DINNER WITH PETER BEARD AND BOCKRIS-WYLIE: NEW YORK 1976

BEARD: If I were a cabdriver I’d have a weapon for sure.

BURROUGHS: Personally it would give me a great feeling if faced by muggers to pull out a gun on them.

BEARD: I’d like to blast them.

BURROUGHS: I don’t mean shoot them. I’d give them a chance. I’d say: “You better get out of here quick.”

BOCKRIS-WYLIE: I love that story you told about the guy on the Bowery who said he had a gun in his pocket …

BEARD: You never know how many guys are just around the corner backing him up.

BURROUGHS: He didn’t have fuckall backing him up, he was just all alone there trying to get smart.

BOCKRIS-WYLIE: Do you think you’d be good in a situation defending yourself?

BURROUGHS: I’ve always been good in those situations.

BOCKRIS-WYLIE: Has anyone ever tried to kill you?

BURROUGHS: People have attacked me. I beat the other person hands down. He’s causing me trouble, I said, “Don’t like ya and I don’t know ya and now my God I’m gonna show ya!” That’s from The Wild Party, written in 1922. On the few occasions in which I’ve been attacked physically I won hands down.

BOCKRIS-WYLIE: Do you think that’s because you want to stay alive more than the person who’s attacking you?

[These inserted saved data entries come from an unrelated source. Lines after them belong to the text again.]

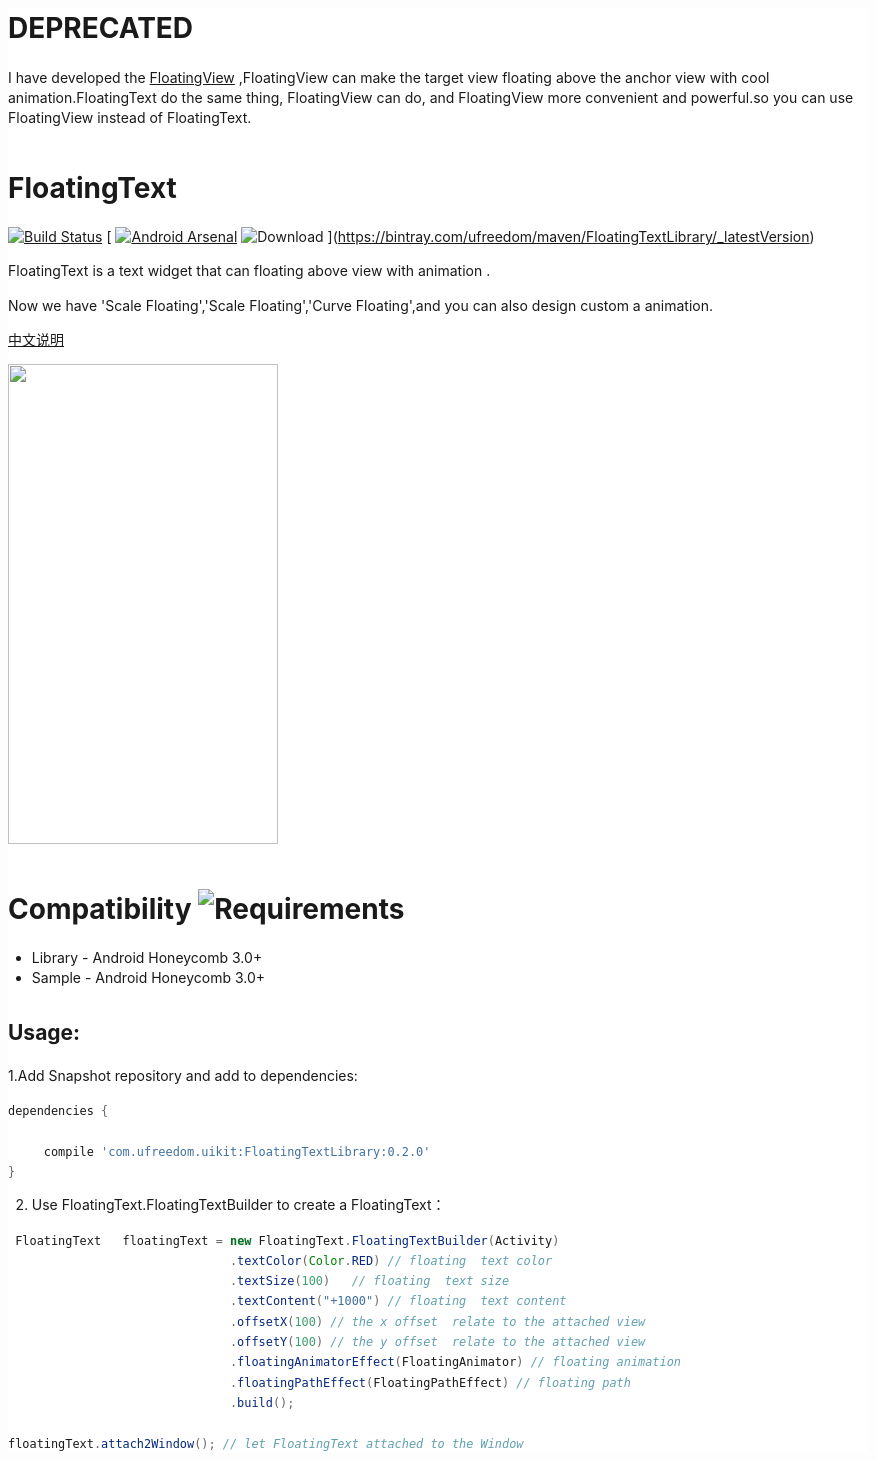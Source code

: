 # DEPRECATED

I have developed the [FloatingView](https://github.com/UFreedom/FloatingView) ,FloatingView can make the target view floating above the anchor view with cool animation.FloatingText do the same thing, FloatingView can do, and FloatingView more convenient and powerful.so you can use FloatingView instead of FloatingText.
 

# FloatingText

[![Build Status](https://travis-ci.org/UFreedom/FloatingText.svg?branch=master)](https://travis-ci.org/UFreedom/FloatingText) [ [![Android Arsenal](https://img.shields.io/badge/Android%20Arsenal-FloatingText-green.svg?style=true)](https://android-arsenal.com/details/1/3360) ![Download](https://api.bintray.com/packages/ufreedom/maven/FloatingTextLibrary/images/download.svg) ](https://bintray.com/ufreedom/maven/FloatingTextLibrary/_latestVersion)


FloatingText is a text widget that can floating above view with animation .

Now we have 'Scale Floating','Scale Floating','Curve Floating',and you can also design custom a animation.

[中文说明](https://github.com/UFreedom/FloatingText/blob/master/README_CN.md)


<img src="/demo.gif" width="270" height="480" />

# Compatibility ![Requirements](https://img.shields.io/badge/Requirements-Android%203.0%2B-green.svg)

  * Library - Android Honeycomb 3.0+
  * Sample - Android Honeycomb 3.0+


## Usage:

1.Add Snapshot repository and add to dependencies:

```groovy
dependencies {

     compile 'com.ufreedom.uikit:FloatingTextLibrary:0.2.0'
}

```

2. Use FloatingText.FloatingTextBuilder to create a FloatingText：

```java
 FloatingText   floatingText = new FloatingText.FloatingTextBuilder(Activity)
                               .textColor(Color.RED) // floating  text color
                               .textSize(100)   // floating  text size
                               .textContent("+1000") // floating  text content
                               .offsetX(100) // the x offset  relate to the attached view
                               .offsetY(100) // the y offset  relate to the attached view  
                               .floatingAnimatorEffect(FloatingAnimator) // floating animation
                               .floatingPathEffect(FloatingPathEffect) // floating path
                               .build();

floatingText.attach2Window(); // let FloatingText attached to the Window
```
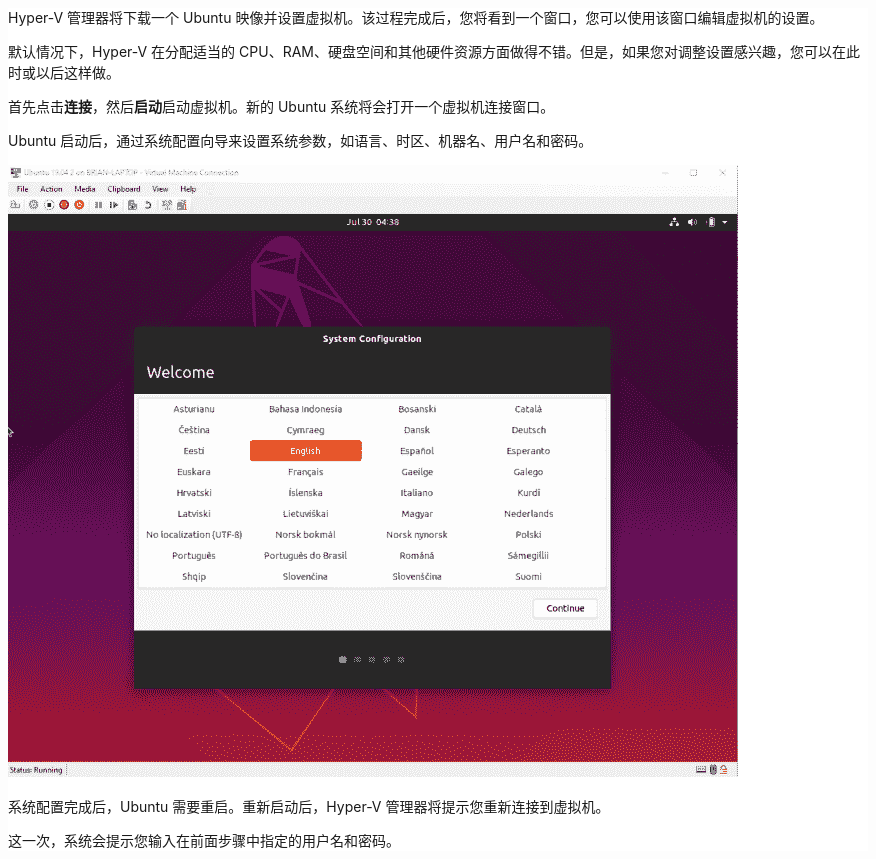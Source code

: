 Hyper-V 管理器将下载一个 Ubuntu 映像并设置虚拟机。该过程完成后，您将看到一个窗口，您可以使用该窗口编辑虚拟机的设置。

默认情况下，Hyper-V 在分配适当的 CPU、RAM、硬盘空间和其他硬件资源方面做得不错。但是，如果您对调整设置感兴趣，您可以在此时或以后这样做。

首先点击**连接**，然后**启动**启动虚拟机。新的 Ubuntu 系统将会打开一个虚拟机连接窗口。

Ubuntu 启动后，通过系统配置向导来设置系统参数，如语言、时区、机器名、用户名和密码。

![Ubuntu system configuration wizard](img/0a99f105c247f041fbd050b18ab12973.png)

系统配置完成后，Ubuntu 需要重启。重新启动后，Hyper-V 管理器将提示您重新连接到虚拟机。

这一次，系统会提示您输入在前面步骤中指定的用户名和密码。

BURROUGHS: Exactly. It was like the original situation in the subway. This guy says, “Okay you guys, ya been in my pockets, we’re goin’ downtown.” And the Sailor hit him and he fell down, but he was still hanging on to the Sailor and the Sailor said, “Get this mooch offa me.” So I hit him once in the jaw and kicked him once in the ribs. The rib smashed. Because I hadda get outta that, man. I hadda get out of that situation.

BOCKRIS-WYLIE: Have you ever been really scared that you would die in a situation where you were attacked?

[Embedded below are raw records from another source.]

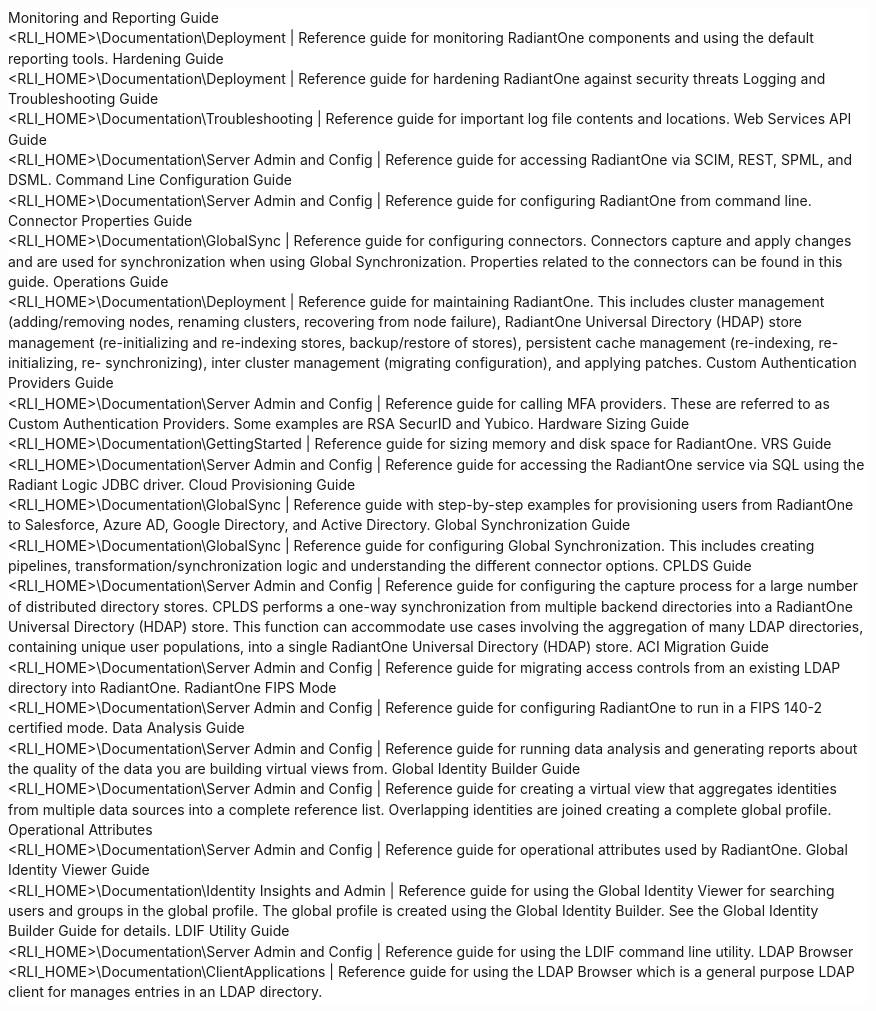 Monitoring and Reporting Guide <br>  <RLI_HOME>\Documentation\Deployment | Reference guide for monitoring RadiantOne components and using the default reporting tools.
Hardening Guide <br> <RLI_HOME>\Documentation\Deployment | Reference guide for hardening RadiantOne against security threats
Logging and Troubleshooting Guide <br> <RLI_HOME>\Documentation\Troubleshooting | Reference guide for important log file contents and locations.
Web Services API Guide <br> <RLI_HOME>\Documentation\Server Admin and Config | Reference guide for accessing RadiantOne via SCIM, REST, SPML, and DSML.
Command Line Configuration Guide <br> <RLI_HOME>\Documentation\Server Admin and Config | Reference guide for configuring RadiantOne from command line.
Connector Properties Guide <br> <RLI_HOME>\Documentation\GlobalSync | Reference guide for configuring connectors. Connectors capture and apply changes and are used for synchronization when using Global Synchronization. Properties related to the connectors can be found in this guide.
Operations Guide <br> <RLI_HOME>\Documentation\Deployment | Reference guide for maintaining RadiantOne. This includes cluster management (adding/removing nodes, renaming clusters, recovering from node failure), RadiantOne Universal Directory (HDAP) store management (re-initializing and re-indexing stores, backup/restore of stores), persistent cache management (re-indexing, re-initializing, re- synchronizing), inter cluster management (migrating configuration), and applying patches.
Custom Authentication Providers Guide <br> <RLI_HOME>\Documentation\Server Admin and Config | Reference guide for calling MFA providers. These are referred to as Custom Authentication Providers. Some examples are RSA SecurID and Yubico.
Hardware Sizing Guide <br> <RLI_HOME>\Documentation\GettingStarted | Reference guide for sizing memory and disk space for RadiantOne.
VRS Guide <br> <RLI_HOME>\Documentation\Server Admin and Config | Reference guide for accessing the RadiantOne service via SQL using the Radiant Logic JDBC driver.
Cloud Provisioning Guide <br> <RLI_HOME>\Documentation\GlobalSync | Reference guide with step-by-step examples for provisioning users from RadiantOne to Salesforce, Azure AD, Google Directory, and Active Directory.
Global Synchronization Guide <br> <RLI_HOME>\Documentation\GlobalSync | Reference guide for configuring Global Synchronization. This includes creating pipelines, transformation/synchronization logic and understanding the different connector options.
CPLDS Guide <br> <RLI_HOME>\Documentation\Server Admin and Config | Reference guide for configuring the capture process for a large number of distributed directory stores. CPLDS performs a one-way synchronization from multiple backend directories into a RadiantOne Universal Directory (HDAP) store. This function can accommodate use cases involving the aggregation of many LDAP directories, containing unique user populations, into a single RadiantOne Universal Directory (HDAP) store.
ACI Migration Guide <br> <RLI_HOME>\Documentation\Server Admin and Config | Reference guide for migrating access controls from an existing LDAP directory into RadiantOne.
RadiantOne FIPS Mode <br> <RLI_HOME>\Documentation\Server Admin and Config | Reference guide for configuring RadiantOne to run in a FIPS 140-2 certified mode.
Data Analysis Guide <br> <RLI_HOME>\Documentation\Server Admin and Config  | Reference guide for running data analysis and generating reports about the quality of the data you are building virtual views from.
Global Identity Builder Guide <br> <RLI_HOME>\Documentation\Server Admin and Config | Reference guide for creating a virtual view that aggregates identities from multiple data sources into a complete reference list. Overlapping identities are joined creating a complete global profile.
Operational Attributes <br> <RLI_HOME>\Documentation\Server Admin and Config | Reference guide for operational attributes used by RadiantOne.
Global Identity Viewer Guide <br>  <RLI_HOME>\Documentation\Identity Insights and Admin | Reference guide for using the Global Identity Viewer for searching users and groups in the global profile. The global profile is created using the Global Identity Builder. See the Global Identity Builder Guide for details.
LDIF Utility Guide <br> <RLI_HOME>\Documentation\Server Admin and Config | Reference guide for using the LDIF command line utility.
LDAP Browser <br> <RLI_HOME>\Documentation\ClientApplications | Reference guide for using the LDAP Browser which is a general purpose LDAP client for manages entries in an LDAP directory.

BURROUGHS: I can’t say that I have. There was a situation in Tangier where I was talking to some boys out in front of the house and this nutty shoeshine boy comes up and says, “You fuckin’ queer.” I said something, and he hit me across the face with his shoeshine box. So I pulled the old elbow on him. There’s no strength needed in fighting, no strength needed at all. Just threw an elbow across his face and brought it back and he ran away to a big lot and hit me with a stone.

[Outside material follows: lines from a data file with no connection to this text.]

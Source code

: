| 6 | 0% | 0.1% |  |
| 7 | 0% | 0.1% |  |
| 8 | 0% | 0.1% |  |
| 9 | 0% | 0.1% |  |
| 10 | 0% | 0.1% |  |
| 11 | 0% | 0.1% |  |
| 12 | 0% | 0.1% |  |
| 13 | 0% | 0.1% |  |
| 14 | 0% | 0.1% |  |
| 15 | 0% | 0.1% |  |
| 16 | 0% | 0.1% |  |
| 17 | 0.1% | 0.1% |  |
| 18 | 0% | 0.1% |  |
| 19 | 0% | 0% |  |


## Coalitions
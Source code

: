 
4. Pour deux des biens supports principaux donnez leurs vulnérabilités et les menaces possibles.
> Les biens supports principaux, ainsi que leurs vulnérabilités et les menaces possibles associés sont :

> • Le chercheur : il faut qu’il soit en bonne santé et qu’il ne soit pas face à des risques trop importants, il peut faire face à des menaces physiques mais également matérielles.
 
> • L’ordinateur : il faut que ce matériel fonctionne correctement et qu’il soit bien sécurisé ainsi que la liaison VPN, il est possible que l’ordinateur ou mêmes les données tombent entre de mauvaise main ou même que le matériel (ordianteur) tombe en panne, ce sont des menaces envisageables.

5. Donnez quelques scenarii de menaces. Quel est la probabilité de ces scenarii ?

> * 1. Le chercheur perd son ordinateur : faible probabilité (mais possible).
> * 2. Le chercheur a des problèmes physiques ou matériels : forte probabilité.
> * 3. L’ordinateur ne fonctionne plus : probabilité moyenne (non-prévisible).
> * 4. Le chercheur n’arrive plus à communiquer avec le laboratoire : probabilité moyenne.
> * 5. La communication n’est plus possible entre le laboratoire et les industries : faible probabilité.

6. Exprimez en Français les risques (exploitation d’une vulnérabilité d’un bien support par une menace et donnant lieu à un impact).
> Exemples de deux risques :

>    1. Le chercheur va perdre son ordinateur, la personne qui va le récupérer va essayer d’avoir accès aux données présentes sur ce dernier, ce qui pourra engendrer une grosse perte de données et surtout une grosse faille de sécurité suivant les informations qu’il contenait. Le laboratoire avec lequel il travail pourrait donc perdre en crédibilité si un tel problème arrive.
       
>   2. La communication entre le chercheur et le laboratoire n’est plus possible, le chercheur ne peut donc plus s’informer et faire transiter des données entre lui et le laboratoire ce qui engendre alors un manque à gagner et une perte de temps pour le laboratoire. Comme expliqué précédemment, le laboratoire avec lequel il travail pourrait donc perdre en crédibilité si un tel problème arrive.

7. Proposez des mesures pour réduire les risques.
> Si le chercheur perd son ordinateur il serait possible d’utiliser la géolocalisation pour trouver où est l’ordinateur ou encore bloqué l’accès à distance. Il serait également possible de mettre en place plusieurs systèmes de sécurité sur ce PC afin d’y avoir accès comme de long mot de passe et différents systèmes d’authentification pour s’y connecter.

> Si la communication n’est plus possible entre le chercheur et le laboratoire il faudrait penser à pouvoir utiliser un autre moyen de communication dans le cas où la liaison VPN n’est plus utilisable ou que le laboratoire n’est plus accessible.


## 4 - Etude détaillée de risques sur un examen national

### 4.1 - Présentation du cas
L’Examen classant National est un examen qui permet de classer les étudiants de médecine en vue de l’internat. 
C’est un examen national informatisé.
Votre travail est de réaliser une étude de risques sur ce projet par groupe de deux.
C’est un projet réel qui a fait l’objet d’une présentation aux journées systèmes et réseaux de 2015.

BOCKRIS-WYLIE: What’d you do then?

BURROUGHS: Nothing, because he could run faster than I could. I remember one CIA man in Tangier who got in an altercation with a shoeshine boy. He slapped the shoeshine boy, the shoeshine boy grabbed a piece of glass and the CIA man kicked him in the nuts and the boy ran off screaming. He was the ugliest American of them all …

NIGHT OF THE WHITE PILLS

I got to the Bunker around 6:30. Howard was there also. We had drinks and a light, pleasant dinner which Bill cooked and served. I was still feeling pretty ropy from being ill and Bill seemed a bit out of it himself. We drank a bit too much. I’ve noticed recently that Bill isn’t getting drunk very often. But this night we continued to drink more vodka after dinner. I was telling Bill that I didn’t know what to do and he said, “Do nothing.” He said, “Most of these problems are very simple. People think they’re very complicated but they’re not—just do nothing.” He said, “If one man refuses to believe in all this crap, that liberates everyone from it.”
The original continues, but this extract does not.